◆ **Provided records**:

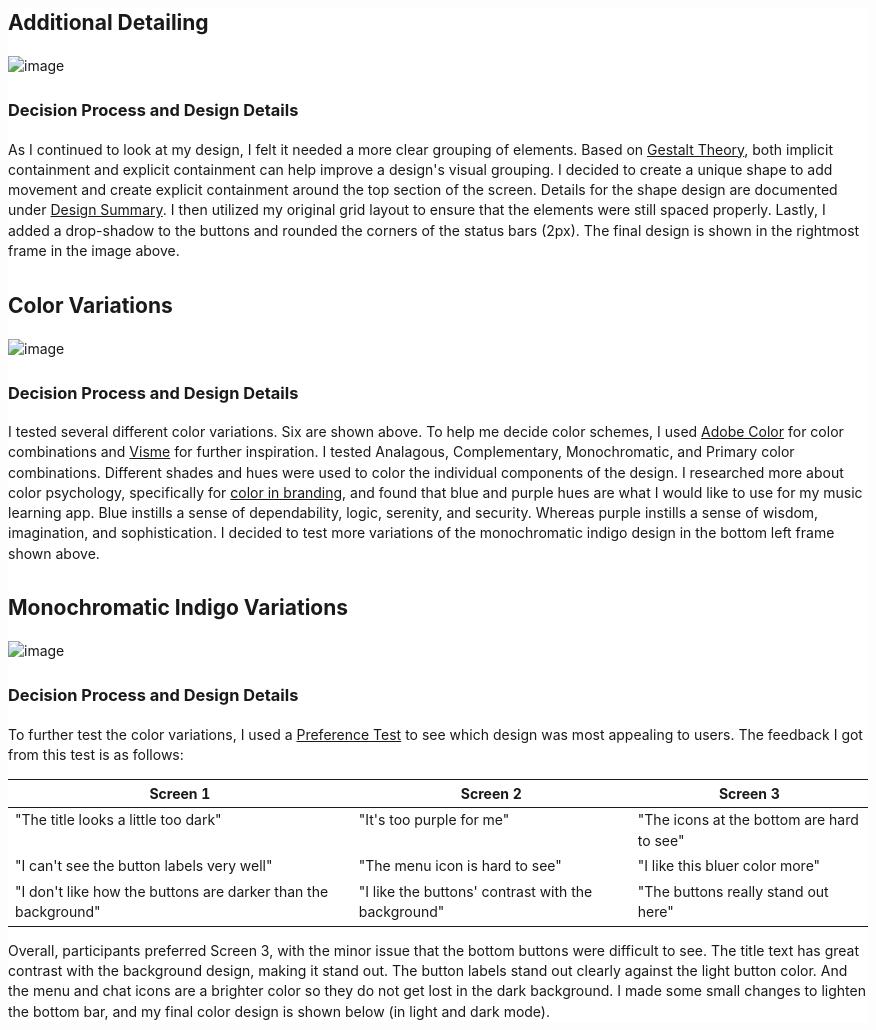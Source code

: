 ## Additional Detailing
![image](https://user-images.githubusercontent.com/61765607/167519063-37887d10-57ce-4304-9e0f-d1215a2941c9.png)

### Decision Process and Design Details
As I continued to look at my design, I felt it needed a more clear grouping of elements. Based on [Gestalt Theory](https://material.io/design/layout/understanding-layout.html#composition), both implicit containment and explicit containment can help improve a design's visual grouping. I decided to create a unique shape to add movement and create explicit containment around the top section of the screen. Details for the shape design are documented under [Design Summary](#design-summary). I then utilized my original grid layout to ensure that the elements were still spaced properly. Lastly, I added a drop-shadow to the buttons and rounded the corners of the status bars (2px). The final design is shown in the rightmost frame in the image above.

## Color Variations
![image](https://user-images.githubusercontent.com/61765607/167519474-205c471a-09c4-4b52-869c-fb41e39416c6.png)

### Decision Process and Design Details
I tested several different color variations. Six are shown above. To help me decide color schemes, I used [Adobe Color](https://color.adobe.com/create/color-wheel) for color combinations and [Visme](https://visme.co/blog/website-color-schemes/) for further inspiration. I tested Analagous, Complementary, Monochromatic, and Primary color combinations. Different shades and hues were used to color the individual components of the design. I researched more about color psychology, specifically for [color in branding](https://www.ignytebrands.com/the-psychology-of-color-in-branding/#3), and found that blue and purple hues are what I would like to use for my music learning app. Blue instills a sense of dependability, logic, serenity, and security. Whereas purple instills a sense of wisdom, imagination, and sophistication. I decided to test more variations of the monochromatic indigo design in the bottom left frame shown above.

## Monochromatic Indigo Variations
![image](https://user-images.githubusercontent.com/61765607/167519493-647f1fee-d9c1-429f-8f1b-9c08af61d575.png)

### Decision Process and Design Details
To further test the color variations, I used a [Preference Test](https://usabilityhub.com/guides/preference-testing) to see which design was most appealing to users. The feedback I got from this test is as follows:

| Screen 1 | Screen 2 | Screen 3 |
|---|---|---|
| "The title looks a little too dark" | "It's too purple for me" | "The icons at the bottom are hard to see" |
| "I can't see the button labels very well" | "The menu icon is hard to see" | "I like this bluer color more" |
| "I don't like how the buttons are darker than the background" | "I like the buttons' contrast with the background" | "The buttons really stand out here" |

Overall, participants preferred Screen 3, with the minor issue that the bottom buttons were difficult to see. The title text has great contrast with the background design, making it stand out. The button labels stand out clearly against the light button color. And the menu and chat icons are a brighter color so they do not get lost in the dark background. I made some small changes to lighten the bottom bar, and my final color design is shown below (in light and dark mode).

◆ **Task prompt**: Beginning at the line with "## Monochromatic Indigo Variations" and stopping after the line with "title looks a", please write out every line of the data above exactly and nothing else.

◆ **Reply to the exercise**:
## Monochromatic Indigo Variations
![image](https://user-images.githubusercontent.com/61765607/167519493-647f1fee-d9c1-429f-8f1b-9c08af61d575.png)

### Decision Process and Design Details
To further test the color variations, I used a [Preference Test](https://usabilityhub.com/guides/preference-testing) to see which design was most appealing to users. The feedback I got from this test is as follows:

| Screen 1 | Screen 2 | Screen 3 |
|---|---|---|
| "The title looks a little too dark" | "It's too purple for me" | "The icons at the bottom are hard to see" |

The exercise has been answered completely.